BC Human Rights Commissioner Given Broad Power to Inquire into Human Rights Violations

26. August 2020 0

This post is an update to our earlier post in April regarding the creation of the BC Human Rights Commission- check it out here.

On August 4, 2020, multiple legislative changes to the Human Rights Code, RSBC 1996, c 210 (the “Code”), as well as the Human Right’s Commissioner’s Inquiry Regulation received royal assent.  These changes will come into force on September 1, 2020. Highlights of these changes include the following:

  • The Legislative Assembly or any of its committees can refer a matter to the Commissioner at any time for an inquiry and a report. The Human Rights Commissioner is tasked with promoting and protecting human rights. If the Commissioner chooses to accept the referral, the Commissioner is required to inquire into the matter and create a written report for the Legislative Assembly. If the Commissioner chooses to not accept the referral, written reasons must be provided to the Legislative Assembly.
  • If the Commissioner determines that an inquiry into a matter would serve to promote or protect human rights, the Commissioner is given the power to inquire into that matter. The inquiry may be done publicly.
  • While conducting an inquiry, the Commissioner is given broad powers to gather information, including ordering a person to attend an interview or produce records to the Commissioner. This order may be filed with the Supreme Court and has the same force and effect as if it were a judgment of the Supreme Court.
  • Once an inquiry has concluded, the Commissioner may make a written report outlining any recommendations the Commissioner determines are appropriate. If the recommendation relates to a person, the Commissioner may require that person to notify the commissioner of action taken, or action that’s intended to be taken to address the recommendation.

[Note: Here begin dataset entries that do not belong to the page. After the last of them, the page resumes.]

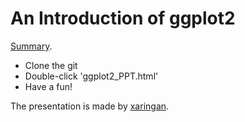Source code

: # An Introduction of ggplot2

[Summary](https://github.com/kannyjyk/ggplot2-xaringan/blob/master/ggplot2_PPT.Rmd).

 * Clone the git
 * Double-click 'ggplot2_PPT.html'
 * Have a fun!

The presentation is made by [xaringan](https://github.com/yihui/xaringan).
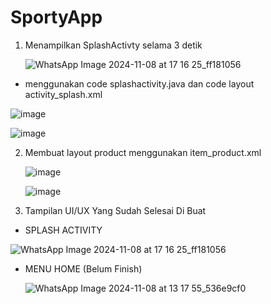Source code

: # SportyApp

1. Menampilkan SplashActivty selama 3 detik

   ![WhatsApp Image 2024-11-08 at 17 16 25_ff181056](https://github.com/user-attachments/assets/8ef01311-36fa-40ae-883c-b760798586a7)

* menggunakan code splashactivity.java dan code layout activity_splash.xml

![image](https://github.com/user-attachments/assets/6d343a52-0a1e-482f-8da3-27dea016ff29)

![image](https://github.com/user-attachments/assets/f91d8673-f624-43e9-9b23-9045cb835d5a)

2. Membuat layout product menggunakan item_product.xml

   ![image](https://github.com/user-attachments/assets/bc6e3ce3-2d5b-436c-8e9b-42f2490b1be4)

   ![image](https://github.com/user-attachments/assets/cc7d5d5a-611b-47d1-b03f-4944262e5cd1)

3. Tampilan UI/UX Yang Sudah Selesai Di Buat

  * SPLASH ACTIVITY
    
  ![WhatsApp Image 2024-11-08 at 17 16 25_ff181056](https://github.com/user-attachments/assets/da69f0b5-4dbe-48cb-8216-03d37b204422)

 * MENU HOME (Belum Finish)
   
   ![WhatsApp Image 2024-11-08 at 13 17 55_536e9cf0](https://github.com/user-attachments/assets/3484957a-07d2-44c9-ae04-dfe35b10a4bd)
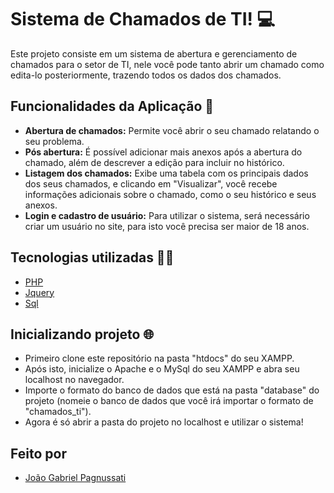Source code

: # Sistema de Chamados de TI! 💻

Este projeto consiste em um sistema de abertura e gerenciamento de chamados para o setor de TI, nele você pode tanto abrir um chamado como edita-lo posteriormente, trazendo todos os dados dos chamados.

## Funcionalidades da Aplicação 📝

- **Abertura de chamados:** Permite você abrir o seu chamado relatando o seu problema.
- **Pós abertura:** É possível adicionar mais anexos após a abertura do chamado, além de descrever a edição para incluir no histórico.
- **Listagem dos chamados:** Exibe uma tabela com os principais dados dos seus chamados, e clicando em "Visualizar", você recebe informações adicionais sobre o chamado, como o seu histórico e seus anexos.
- **Login e cadastro de usuário:** Para utilizar o sistema, será necessário criar um usuário no site, para isto você precisa ser maior de 18 anos.

## Tecnologias utilizadas 👨‍💻

 - [PHP](https://www.php.net/)
 - [Jquery](https://jquery.com/)
 - [Sql](https://www.mysql.com/)

## Inicializando projeto 🌐

- Primeiro clone este repositório na pasta "htdocs" do seu XAMPP.
- Após isto, inicialize o Apache e o MySql do seu XAMPP e abra seu localhost no navegador.
- Importe o formato do banco de dados que está na pasta "database" do projeto (nomeie o banco de dados que você irá importar o formato de "chamados_ti").
- Agora é só abrir a pasta do projeto no localhost e utilizar o sistema!

## Feito por

- [João Gabriel Pagnussati](https://www.github.com/Pagnussati)
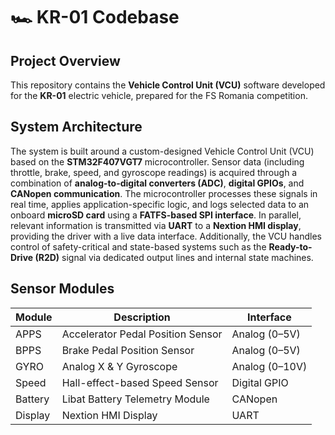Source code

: # 🏎️ KR-01 Codebase

## Project Overview

This repository contains the **Vehicle Control Unit (VCU)** software developed for the **KR-01** electric vehicle, prepared for the FS Romania competition.

## System Architecture

The system is built around a custom-designed Vehicle Control Unit (VCU) based on the **STM32F407VGT7** microcontroller. Sensor data (including throttle, brake, speed, and gyroscope readings) is acquired through a combination of **analog-to-digital converters (ADC)**, **digital GPIOs**, and **CANopen communication**. The microcontroller processes these signals in real time, applies application-specific logic, and logs selected data to an onboard **microSD card** using a **FATFS-based SPI interface**. In parallel, relevant information is transmitted via **UART** to a **Nextion HMI display**, providing the driver with a live data interface. Additionally, the VCU handles control of safety-critical and state-based systems such as the **Ready-to-Drive (R2D)** signal via dedicated output lines and internal state machines.

## Sensor Modules

| Module     | Description                             | Interface         |
|------------|-----------------------------------------|-------------------|
| APPS       | Accelerator Pedal Position Sensor       | Analog (0–5V)     |
| BPPS       | Brake Pedal Position Sensor             | Analog (0–5V)     |
| GYRO       | Analog X & Y Gyroscope                  | Analog (0–10V)    |
| Speed      | Hall-effect-based Speed Sensor          | Digital GPIO      |
| Battery    | Libat Battery Telemetry Module          | CANopen           |
| Display    | Nextion HMI Display                     | UART              |

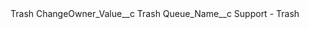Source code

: <?xml version="1.0" encoding="UTF-8"?>
<CustomMetadata xmlns="http://soap.sforce.com/2006/04/metadata" xmlns:xsi="http://www.w3.org/2001/XMLSchema-instance" xmlns:xsd="http://www.w3.org/2001/XMLSchema">
    <label>Trash</label>
    <values>
        <field>ChangeOwner_Value__c</field>
        <value xsi:type="xsd:string">Trash</value>
    </values>
    <values>
        <field>Queue_Name__c</field>
        <value xsi:type="xsd:string">Support - Trash</value>
    </values>
</CustomMetadata>
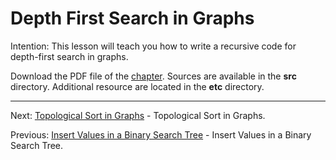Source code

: # Depth First Search in Graphs

Intention: This lesson will teach you how to write a recursive code for depth-first search in graphs.

Download the PDF file of the [chapter](chapter_19.pdf). Sources are available in the <b>src</b> directory. 
Additional resource are located in the <b>etc</b> directory.

<hr>

Next: [Topological Sort in Graphs](chapter_20.md "Topological Sort in Graphs") - Topological Sort in Graphs.

Previous: [Insert Values in a Binary Search Tree](chapter_18.md "Insert Values in a Binary Search Tree") - 
Insert Values in a Binary Search Tree.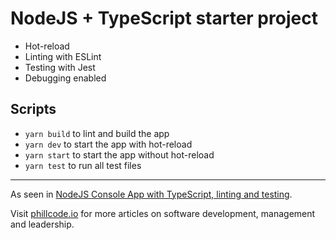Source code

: # NodeJS + TypeScript starter project

- Hot-reload
- Linting with ESLint
- Testing with Jest
- Debugging enabled

## Scripts

- `yarn build` to lint and build the app
- `yarn dev` to start the app with hot-reload
- `yarn start` to start the app without hot-reload
- `yarn test` to run all test files

---

As seen in [NodeJS Console App with TypeScript, linting and testing](https://phillcode.io/nodejs-console-app-with-typescript-linting-and-testing).

Visit [phillcode.io](https://phillcode.io/) for more articles on software development, management and leadership.

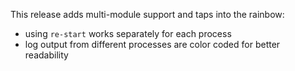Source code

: This release adds multi-module support and taps into the rainbow:

  * using `re-start` works separately for each process
  * log output from different processes are color coded for better readability

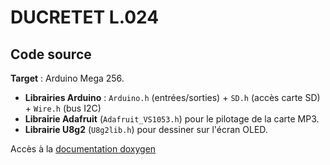 # DUCRETET L.024

## Code source

**Target** : Arduino Mega 256.

* **Librairies Arduino** : `Arduino.h` (entrées/sorties) + `SD.h` (accès carte SD) + `Wire.h` (bus I2C)
* **Librairie Adafruit** (`Adafruit_VS1053.h`) pour le pilotage de la carte MP3.
* **Librairie U8g2** (`U8g2lib.h`) pour dessiner sur l'écran OLED.



Accès à la [documentation doxygen]((https://sphinkie.github.io/Ducretet.L024/doxygen/html/index.html).)

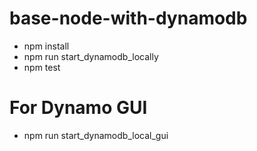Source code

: # base-node-with-dynamodb
* npm install
* npm run start_dynamodb_locally
* npm test

# For Dynamo GUI
* npm run start_dynamodb_local_gui
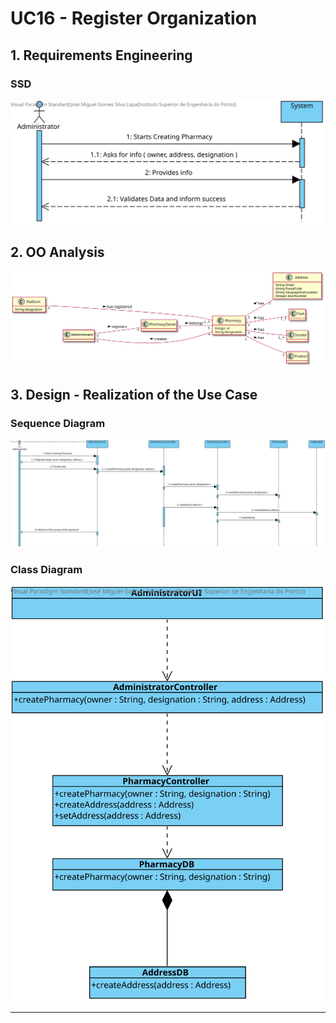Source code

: # UC16 - Register Organization

## 1. Requirements Engineering

### SSD
![SSD.svg](SSD.svg)

## 2. OO Analysis

![MD.svg](MD.svg)

## 3. Design - Realization of the Use Case
### Sequence Diagram

![SD.svg](SD.svg)

### Class Diagram

![CD.svg](CD.svg)

---
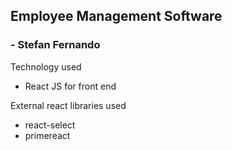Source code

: ## Employee Management Software
### - Stefan Fernando

Technology used
- React JS for front end


External react libraries used
- react-select
- primereact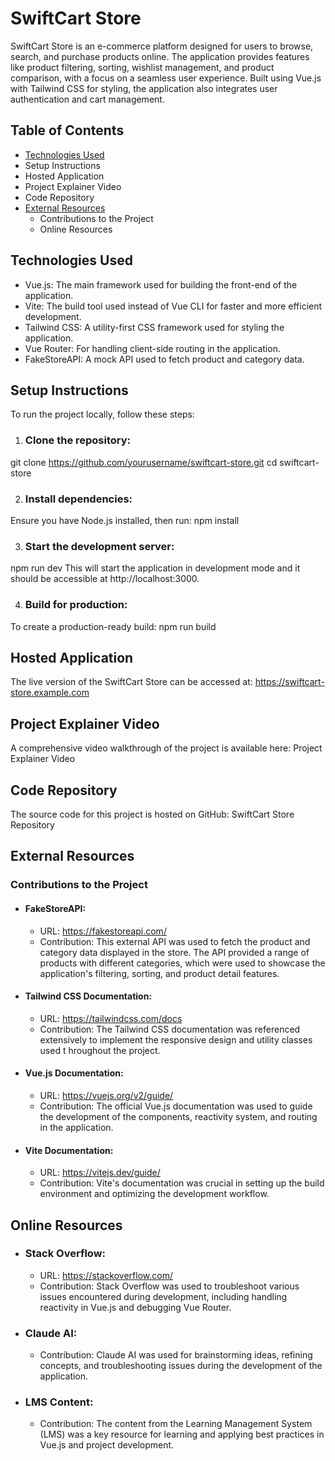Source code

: # SwiftCart Store
SwiftCart Store is an e-commerce platform designed for users to browse, search, and purchase products online. The application provides features like product filtering, sorting, wishlist management, and product comparison, with a focus on a seamless user experience. Built using Vue.js with Tailwind CSS for styling, the application also integrates user authentication and cart management.

## Table of Contents
* [Technologies Used](##technologies-used)
* Setup Instructions
* Hosted Application
* Project Explainer Video
* Code Repository
* [External Resources](##external-resources)
  * Contributions to the Project
  * Online Resources
    
## Technologies Used
* Vue.js: The main framework used for building the front-end of the application.
* Vite: The build tool used instead of Vue CLI for faster and more efficient development.
* Tailwind CSS: A utility-first CSS framework used for styling the application.
* Vue Router: For handling client-side routing in the application.
* FakeStoreAPI: A mock API used to fetch product and category data.
  
## Setup Instructions
To run the project locally, follow these steps:

1. ### Clone the repository:
git clone https://github.com/yourusername/swiftcart-store.git
cd swiftcart-store

2. ### Install dependencies:
Ensure you have Node.js installed, then run:
npm install

3. ### Start the development server:
npm run dev
This will start the application in development mode and it should be accessible at http://localhost:3000.

4. ### Build for production:
To create a production-ready build:
npm run build

## Hosted Application
The live version of the SwiftCart Store can be accessed at: https://swiftcart-store.example.com

## Project Explainer Video
A comprehensive video walkthrough of the project is available here: Project Explainer Video

## Code Repository
The source code for this project is hosted on GitHub: SwiftCart Store Repository

## External Resources
### Contributions to the Project
* #### FakeStoreAPI:

  * URL: https://fakestoreapi.com/
  * Contribution: This external API was used to fetch the product and category data displayed in the store. The API provided a range of products 
    with different categories, which were used to showcase the application's filtering, sorting, and product detail features.
    
* #### Tailwind CSS Documentation:

  * URL: https://tailwindcss.com/docs
  * Contribution: The Tailwind CSS documentation was referenced extensively to implement the responsive design and utility classes used t 
    hroughout the project.
    
* #### Vue.js Documentation:

  * URL: https://vuejs.org/v2/guide/
  * Contribution: The official Vue.js documentation was used to guide the development of the components, reactivity system, and routing in the 
    application.
    
* #### Vite Documentation:

  * URL: https://vitejs.dev/guide/
  * Contribution: Vite's documentation was crucial in setting up the build environment and optimizing the development workflow.

    
## Online Resources
* ### Stack Overflow:

  * URL: https://stackoverflow.com/
  * Contribution: Stack Overflow was used to troubleshoot various issues encountered during development, including handling reactivity in Vue.js 
    and debugging Vue Router.
    
* ### Claude AI:

  * Contribution: Claude AI was used for brainstorming ideas, refining concepts, and troubleshooting issues during the development of the 
    application.
    
* ### LMS Content:

  * Contribution: The content from the Learning Management System (LMS) was a key resource for learning and applying best practices in Vue.js and 
    project development.
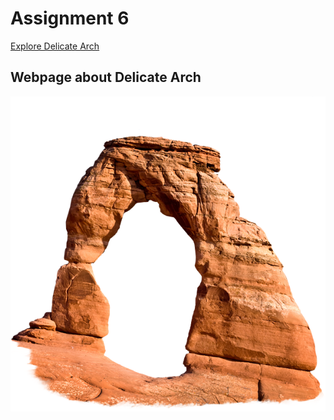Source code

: # Assignment 6
[Explore Delicate Arch](https://bridgerfiore.github.io/MART341-WebDesign/Assignment_06/)
## Webpage about Delicate Arch
![Delicate Arch](./Images/The%20real%20Delicate%20Arch.png)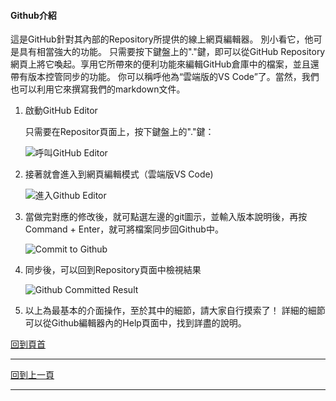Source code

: #### <font id='top'>Github介紹</font>

這是GitHub針對其內部的Repository所提供的線上網頁編輯器。 別小看它，他可是具有相當強大的功能。
只需要按下鍵盤上的"."鍵，即可以從GitHub Repository網頁上將它喚起。享用它所帶來的便利功能來編輯GitHub倉庫中的檔案，並且還帶有版本控管同步的功能。 你可以稱呼他為“雲端版的VS Code”了。當然，我們也可以利用它來撰寫我們的markdown文件。

1. 啟動GitHub Editor

   只需要在Repositor頁面上，按下鍵盤上的"."鍵：

   ![呼叫GitHub Editor](../Image/GithubStartEditor.png)

2. 接著就會進入到網頁編輯模式（雲端版VS Code)

   ![進入Github Editor](../Image/GithubEnterEditor.png)

3. 當做完對應的修改後，就可點選左邊的git圖示，並輸入版本說明後，再按Command + Enter，就可將檔案同步回Github中。

   ![Commit to Github](../Image/GithubCommit.png)

4. 同步後，可以回到Repository頁面中檢視結果

   ![Github Committed Result](../Image/GithubResult.png)![]()

5. 以上為最基本的介面操作，至於其中的細節，請大家自行摸索了！ 詳細的細節可以從Github編輯器內的Help頁面中，找到詳盡的說明。



[回到頁首](#top)

---



[回到上一頁](toolintro.md)

---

If the person does not address the recommendation within an adequate period of time, the Commissioner may write a report about that individual’s failure. This report may be published and provided to the Speaker of the Legislative Assembly.
  • It is an offence to willfully make a false statement to the Commissioner, obstruct, mislead, or attempt to mislead the Commissioner in the performance of duties under the Code. A person who commits this offense may face a monetary fine.  

Under these new changes, the Commissioner is given broad power to investigate human rights violations. It is hoped that these revisions will assist with identifying and ending human rights violations in BC.